Reflections: What Courage Looks Like

I’m currently writing a series about the relationships between senior companions and their elderly clients for Ethos and Boston City Hall. This is also part of my new writing project in Boston, The Memory Initiative, www.memoryinitiative.com. In the meantime, I want to share some of my personal experiences with these fascinating people. By reflecting on their stories, I hope to make sense of my own. 

By Cassandra Baptista

There are moments when I’m sitting across from someone and I become overwhelmed with a quiet sense of sadness. I’m looking at this woman, who soon will be 92, and as happy as she seems, I want to cry. She talks about her life in New York City during the ‘40s, her encounters with famous people, her trips across the country, but despite this colorful life, there has been profound pain.

She touches on it briefly but keeps it vague (sometimes there’s no need for elaboration): “I’ve had a lot of tragedy in my life.” And in a bizarre way, I knew that already. Sometimes I think you can just feel that with people.

She seems genuinely excited to see me and I think to myself, "How often do you get visitors?  How often are they my age?
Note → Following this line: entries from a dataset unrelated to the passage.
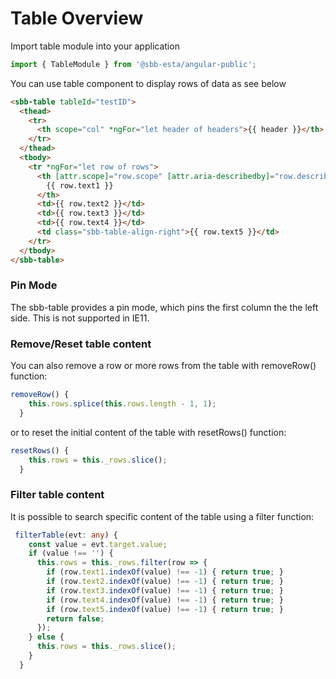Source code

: # Table Overview

Import table module into your application

```ts
import { TableModule } from '@sbb-esta/angular-public';
```

You can use table component to display rows of data as see below

```html
<sbb-table tableId="testID">
  <thead>
    <tr>
      <th scope="col" *ngFor="let header of headers">{{ header }}</th>
    </tr>
  </thead>
  <tbody>
    <tr *ngFor="let row of rows">
      <th [attr.scope]="row.scope" [attr.aria-describedby]="row.describedby">
        {{ row.text1 }}
      </th>
      <td>{{ row.text2 }}</td>
      <td>{{ row.text3 }}</td>
      <td>{{ row.text4 }}</td>
      <td class="sbb-table-align-right">{{ row.text5 }}</td>
    </tr>
  </tbody>
</sbb-table>
```

### Pin Mode

The sbb-table provides a pin mode, which pins the first column the the left side.
This is not supported in IE11.

### Remove/Reset table content

You can also remove a row or more rows from the table with removeRow() function:

```ts
removeRow() {
    this.rows.splice(this.rows.length - 1, 1);
  }
```

or to reset the initial content of the table with resetRows() function:

```ts
resetRows() {
    this.rows = this._rows.slice();
  }
```

### Filter table content

It is possible to search specific content of the table using a filter function:

```ts
 filterTable(evt: any) {
    const value = evt.target.value;
    if (value !== '') {
      this.rows = this._rows.filter(row => {
        if (row.text1.indexOf(value) !== -1) { return true; }
        if (row.text2.indexOf(value) !== -1) { return true; }
        if (row.text3.indexOf(value) !== -1) { return true; }
        if (row.text4.indexOf(value) !== -1) { return true; }
        if (row.text5.indexOf(value) !== -1) { return true; }
        return false;
      });
    } else {
      this.rows = this._rows.slice();
    }
  }
```
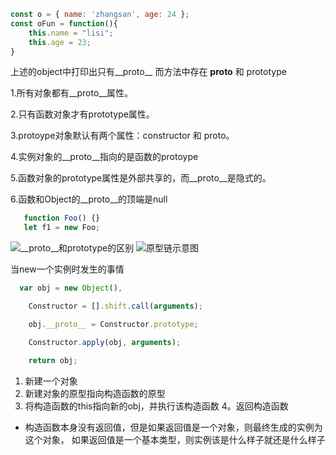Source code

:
 ``` js
const o = { name: 'zhangsan', age: 24 };
const oFun = function(){
    this.name = "lisi";
    this.age = 23;
}
```
上述的object中打印出只有__proto__
而方法中存在 __proto__ 和 prototype


1.所有对象都有__proto__属性。

2.只有函数对象才有prototype属性。

3.protoype对象默认有两个属性：constructor 和 proto。

4.实例对象的__proto__指向的是函数的protoype

5.函数对象的prototype属性是外部共享的，而__proto__是隐式的。

6.函数和Object的__proto__的顶端是null


``` js
   function Foo() {}
   let f1 = new Foo;
```
<img alt="__proto__和prototype的区别" class="lazyload inited loaded" data-src="https://user-gold-cdn.xitu.io/2019/3/5/1694cb5d23b31105?imageView2/0/w/1280/h/960/format/webp/ignore-error/1" data-width="680" data-height="546" src="https://user-gold-cdn.xitu.io/2019/3/5/1694cb5d23b31105?imageView2/0/w/1280/h/960/format/webp/ignore-error/1">







<img src="https://github.com/mqyqingfeng/Blog/raw/master/Images/prototype5.png" alt="原型链示意图" style="max-width:100%;">

当new一个实例时发生的事情
``` js
  var obj = new Object(),

    Constructor = [].shift.call(arguments);

    obj.__proto__ = Constructor.prototype;

    Constructor.apply(obj, arguments);

    return obj;
```
1. 新建一个对象
2. 新建对象的原型指向构造函数的原型
3. 将构造函数的this指向新的obj，并执行该构造函数
4。返回构造函数

- 构造函数本身没有返回值，但是如果返回值是一个对象，则最终生成的实例为这个对象， 如果返回值是一个基本类型，则实例该是什么样子就还是什么样子
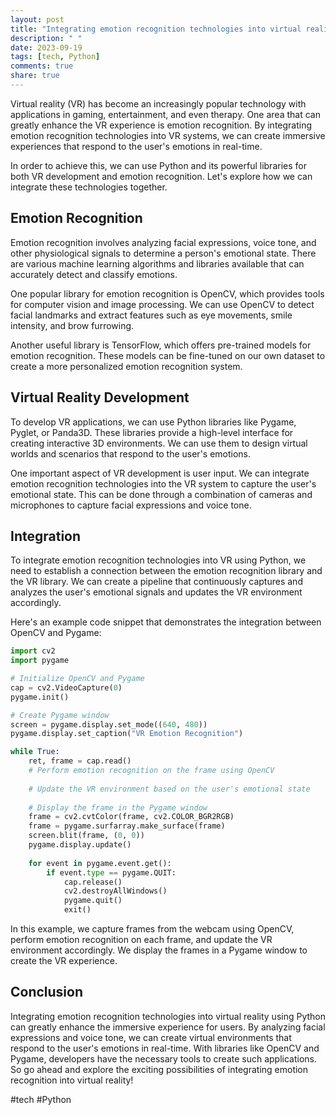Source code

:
 ```yaml
---
layout: post
title: "Integrating emotion recognition technologies into virtual reality using Python"
description: " "
date: 2023-09-19
tags: [tech, Python]
comments: true
share: true
---
```


Virtual reality (VR) has become an increasingly popular technology with applications in gaming, entertainment, and even therapy. One area that can greatly enhance the VR experience is emotion recognition. By integrating emotion recognition technologies into VR systems, we can create immersive experiences that respond to the user's emotions in real-time.

In order to achieve this, we can use Python and its powerful libraries for both VR development and emotion recognition. Let's explore how we can integrate these technologies together.

## Emotion Recognition
Emotion recognition involves analyzing facial expressions, voice tone, and other physiological signals to determine a person's emotional state. There are various machine learning algorithms and libraries available that can accurately detect and classify emotions.

One popular library for emotion recognition is OpenCV, which provides tools for computer vision and image processing. We can use OpenCV to detect facial landmarks and extract features such as eye movements, smile intensity, and brow furrowing.

Another useful library is TensorFlow, which offers pre-trained models for emotion recognition. These models can be fine-tuned on our own dataset to create a more personalized emotion recognition system.

## Virtual Reality Development
To develop VR applications, we can use Python libraries like Pygame, Pyglet, or Panda3D. These libraries provide a high-level interface for creating interactive 3D environments. We can use them to design virtual worlds and scenarios that respond to the user's emotions.

One important aspect of VR development is user input. We can integrate emotion recognition technologies into the VR system to capture the user's emotional state. This can be done through a combination of cameras and microphones to capture facial expressions and voice tone.

## Integration
To integrate emotion recognition technologies into VR using Python, we need to establish a connection between the emotion recognition library and the VR library. We can create a pipeline that continuously captures and analyzes the user's emotional signals and updates the VR environment accordingly.

Here's an example code snippet that demonstrates the integration between OpenCV and Pygame:

```python
import cv2
import pygame

# Initialize OpenCV and Pygame
cap = cv2.VideoCapture(0)
pygame.init()

# Create Pygame window
screen = pygame.display.set_mode((640, 480))
pygame.display.set_caption("VR Emotion Recognition")

while True:
    ret, frame = cap.read()
    # Perform emotion recognition on the frame using OpenCV
    
    # Update the VR environment based on the user's emotional state
    
    # Display the frame in the Pygame window
    frame = cv2.cvtColor(frame, cv2.COLOR_BGR2RGB)
    frame = pygame.surfarray.make_surface(frame)
    screen.blit(frame, (0, 0))
    pygame.display.update()
    
    for event in pygame.event.get():
        if event.type == pygame.QUIT:
            cap.release()
            cv2.destroyAllWindows()
            pygame.quit()
            exit()
```

In this example, we capture frames from the webcam using OpenCV, perform emotion recognition on each frame, and update the VR environment accordingly. We display the frames in a Pygame window to create the VR experience.

## Conclusion
Integrating emotion recognition technologies into virtual reality using Python can greatly enhance the immersive experience for users. By analyzing facial expressions and voice tone, we can create virtual environments that respond to the user's emotions in real-time. With libraries like OpenCV and Pygame, developers have the necessary tools to create such applications. So go ahead and explore the exciting possibilities of integrating emotion recognition into virtual reality! 

#tech #Python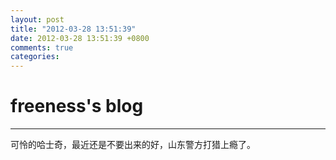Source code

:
 ```yaml
---
layout: post
title: "2012-03-28 13:51:39"
date: 2012-03-28 13:51:39 +0800
comments: true
categories: 
---
```


# freeness's blog

----------

>
可怜的哈士奇，最近还是不要出来的好，山东警方打猎上瘾了。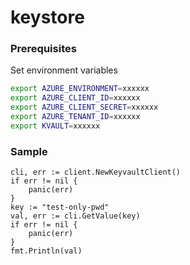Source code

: # keystore

### Prerequisites

Set environment variables

```bash
export AZURE_ENVIRONMENT=xxxxxx
export AZURE_CLIENT_ID=xxxxxx
export AZURE_CLIENT_SECRET=xxxxxx
export AZURE_TENANT_ID=xxxxxx
export KVAULT=xxxxxx
```

### Sample

```
cli, err := client.NewKeyvaultClient()
if err != nil {
    panic(err)
}
key := "test-only-pwd"
val, err := cli.GetValue(key)
if err != nil {
    panic(err)
}
fmt.Println(val)
```
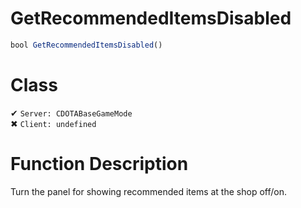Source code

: # GetRecommendedItemsDisabled
```js	
bool GetRecommendedItemsDisabled()
```
# Class
✔ `Server: CDOTABaseGameMode`  
✖ `Client: undefined`  

# Function Description
Turn the panel for showing recommended items at the shop off/on.
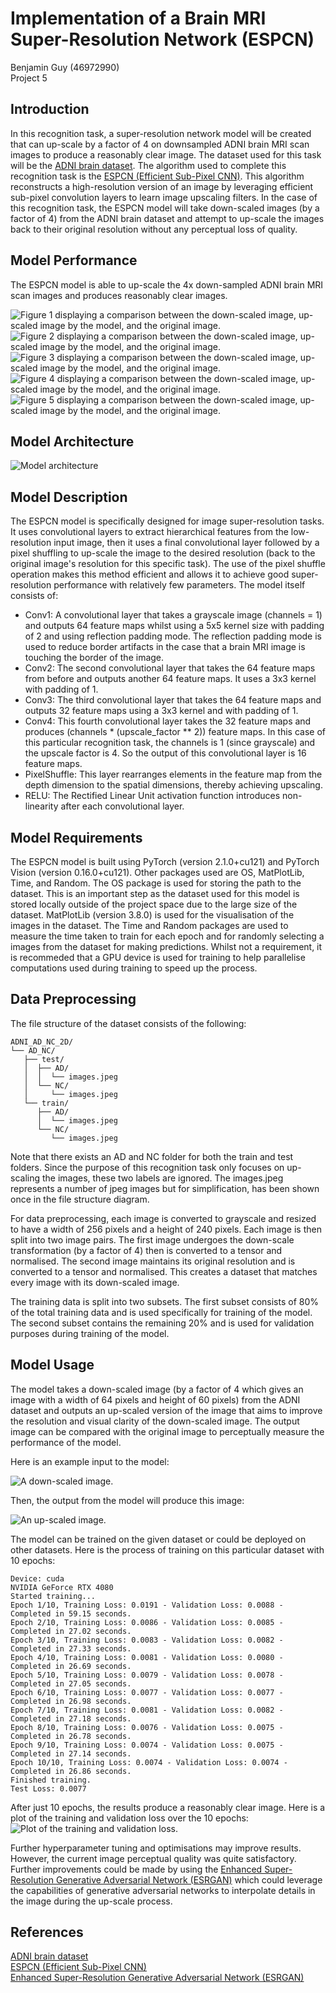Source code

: # Implementation of a Brain MRI Super-Resolution Network (ESPCN)
Benjamin Guy (46972990)  
Project 5

## Introduction
In this recognition task, a super-resolution network model will be created that can up-scale by a factor of 4 on downsampled ADNI brain MRI scan images to produce a reasonably clear image. The dataset used for this task will be the [ADNI brain dataset](https://adni.loni.usc.edu/). The algorithm used to complete this recognition task is the [ESPCN (Efficient Sub-Pixel CNN)](https://keras.io/examples/vision/super_resolution_sub_pixel/). This algorithm reconstructs a high-resolution version of an image by leveraging
efficient sub-pixel convolution layers to learn image upscaling filters. In the case of this recognition task, the ESPCN model will take down-scaled images (by a factor of 4) from the ADNI brain dataset and attempt to up-scale the images back to their original resolution without any perceptual loss of quality. 

## Model Performance
The ESPCN model is able to up-scale the 4x down-sampled ADNI brain MRI scan images and produces reasonably clear images.

![Figure 1 displaying a comparison between the down-scaled image, up-scaled image by the model, and the original image.](images/Figure_1.png?raw=true "Model performance 1")
![Figure 2 displaying a comparison between the down-scaled image, up-scaled image by the model, and the original image.](images/Figure_2.png?raw=true "Model performance 2")
![Figure 3 displaying a comparison between the down-scaled image, up-scaled image by the model, and the original image.](images/Figure_3.png?raw=true "Model performance 3")
![Figure 4 displaying a comparison between the down-scaled image, up-scaled image by the model, and the original image.](images/Figure_4.png?raw=true "Model performance 4")
![Figure 5 displaying a comparison between the down-scaled image, up-scaled image by the model, and the original image.](images/Figure_5.png?raw=true "Model performance 5")

## Model Architecture
![Model architecture](images/Digraph.png?raw=true "Torchviz visualisation of the ESPCN model.")

## Model Description
The ESPCN model is specifically designed for image super-resolution tasks. It uses convolutional layers to extract hierarchical features from the low-resolution input image, then it uses a final convolutional layer followed by a pixel shuffling to up-scale the image to the desired resolution (back to the original image's resolution for this specific task). The use of the pixel shuffle operation makes this method efficient and allows it to achieve good super-resolution performance with relatively few parameters. The model itself consists of:

* Conv1: A convolutional layer that takes a grayscale image (channels = 1) and outputs 64 feature maps whilst using a 5x5 kernel size with padding of 2 and using reflection padding mode. The reflection padding mode is used to reduce border artifacts in the case that a brain MRI image is touching the border of the image.
* Conv2: The second convolutional layer that takes the 64 feature maps from before and outputs another 64 feature maps. It uses a 3x3 kernel with padding of 1.
* Conv3: The third convolutional layer that takes the 64 feature maps and outputs 32 feature maps using a 3x3 kernel and with padding of 1.
* Conv4: This fourth convolutional layer takes the 32 feature maps and produces (channels * (upscale_factor ** 2)) feature maps. In this case of this particular recognition task, the channels is 1 (since grayscale) and the upscale factor is 4. So the output of this convolutional layer is 16 feature maps.
* PixelShuffle: This layer rearranges elements in the feature map from the depth dimension to the spatial dimensions, thereby achieving upscaling.
* RELU: The Rectified Linear Unit activation function introduces non-linearity after each convolutional layer.

## Model Requirements
The ESPCN model is built using PyTorch (version 2.1.0+cu121) and PyTorch Vision (version 0.16.0+cu121). Other packages used are OS, MatPlotLib, Time, and Random. The OS package is used for storing the path to the dataset. This is an important step as the dataset used for this model is stored locally outside of the project space due to the large size of the dataset. MatPlotLib (version 3.8.0) is used for the visualisation of the images in the dataset. The Time and Random packages are used to measure the time taken to train for each epoch and for randomly selecting a images from the dataset for making predictions. Whilst not a requirement, it is recommeded that a GPU device is used for training to help parallelise computations used during training to speed up the process.

## Data Preprocessing
The file structure of the dataset consists of the following:
```
ADNI_AD_NC_2D/
└── AD_NC/
   ├── test/
   │  ├── AD/
   │  │  └── images.jpeg
   │  └── NC/
   │     └── images.jpeg
   └── train/
      ├── AD/
      │  └── images.jpeg
      └── NC/
         └── images.jpeg
```

Note that there exists an AD and NC folder for both the train and test folders. Since the purpose of this recognition task only focuses on up-scaling the images, these two labels are ignored. The images.jpeg represents a number of jpeg images but for simplification, has been shown once in the file structure diagram.

For data preprocessing, each image is converted to grayscale and resized to have a width of 256 pixels and a height of 240 pixels. Each image is then split into two image pairs. The first image undergoes the down-scale transformation (by a factor of 4) then is converted to a tensor and normalised. The second image maintains its original resolution and is converted to a tensor and normalised. This creates a dataset that matches every image with its down-scaled image.

The training data is split into two subsets. The first subset consists of 80% of the total training data and is used specifically for training of the model. The second subset contains the remaining 20% and is used for validation purposes during training of the model.

## Model Usage
The model takes a down-scaled image (by a factor of 4 which gives an image with a width of 64 pixels and height of 60 pixels) from the ADNI dataset and outputs an up-scaled version of the image that aims to improve the resolution and visual clarity of the down-scaled image. The output image can be compared with the original image to perceptually measure the performance of the model.

Here is an example input to the model:

![A down-scaled image.](images/Downscaled_image.png?raw=true "Down-scaled image example.")

Then, the output from the model will produce this image:

![An up-scaled image.](images/Upscaled_image.png?raw=true "Up-scaled image example.")

The model can be trained on the given dataset or could be deployed on other datasets. Here is the process of training on this particular dataset with 10 epochs:

```
Device: cuda
NVIDIA GeForce RTX 4080
Started training...
Epoch 1/10, Training Loss: 0.0191 - Validation Loss: 0.0088 - Completed in 59.15 seconds.
Epoch 2/10, Training Loss: 0.0086 - Validation Loss: 0.0085 - Completed in 27.02 seconds.
Epoch 3/10, Training Loss: 0.0083 - Validation Loss: 0.0082 - Completed in 27.33 seconds.
Epoch 4/10, Training Loss: 0.0081 - Validation Loss: 0.0080 - Completed in 26.69 seconds.
Epoch 5/10, Training Loss: 0.0079 - Validation Loss: 0.0078 - Completed in 27.05 seconds.
Epoch 6/10, Training Loss: 0.0077 - Validation Loss: 0.0077 - Completed in 26.98 seconds.
Epoch 7/10, Training Loss: 0.0081 - Validation Loss: 0.0082 - Completed in 27.18 seconds.
Epoch 8/10, Training Loss: 0.0076 - Validation Loss: 0.0075 - Completed in 26.78 seconds.
Epoch 9/10, Training Loss: 0.0074 - Validation Loss: 0.0075 - Completed in 27.14 seconds.
Epoch 10/10, Training Loss: 0.0074 - Validation Loss: 0.0074 - Completed in 26.86 seconds.
Finished training.
Test Loss: 0.0077
```

After just 10 epochs, the results produce a reasonably clear image. Here is a plot of the training and validation loss over the 10 epochs:
![Plot of the training and validation loss.](images/Training_loss.png?raw=true "Training amd validation loss over epochs.")

Further hyperparameter tuning and optimisations may improve results. However, the current image perceptual quality was quite satisfactory. Further improvements could be made by using the [Enhanced Super-Resolution Generative Adversarial Network (ESRGAN)](https://doi.org/10.48550/arXiv.1809.00219) which could leverage the capabilities of generative adversarial networks to interpolate details in the image during the up-scale process.

## References
[ADNI brain dataset](https://adni.loni.usc.edu/)  
[ESPCN (Efficient Sub-Pixel CNN)](https://keras.io/examples/vision/super_resolution_sub_pixel/)  
[Enhanced Super-Resolution Generative Adversarial Network (ESRGAN)](https://doi.org/10.48550/arXiv.1809.00219)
What do you think when you look at me?” Without having to ask, she says, “You never think you’ll be this age.” But ever since I was a child, I’ve thought about it a lot.

I think I have a heightened sense of awareness that I will age, that I am aging, that one day I might be sitting at a table not unlike this one staring at a 21-year-old girl who seems to think she knows something, but knows nothing.

For all the talking and feeling I do, I struggle to pinpoint where my sadness for her comes from. Is it because she never married? Because she experienced so many deaths in her life? Because she navigated her way through this life largely by herself?

Inside I say to her, “You’re so brave.”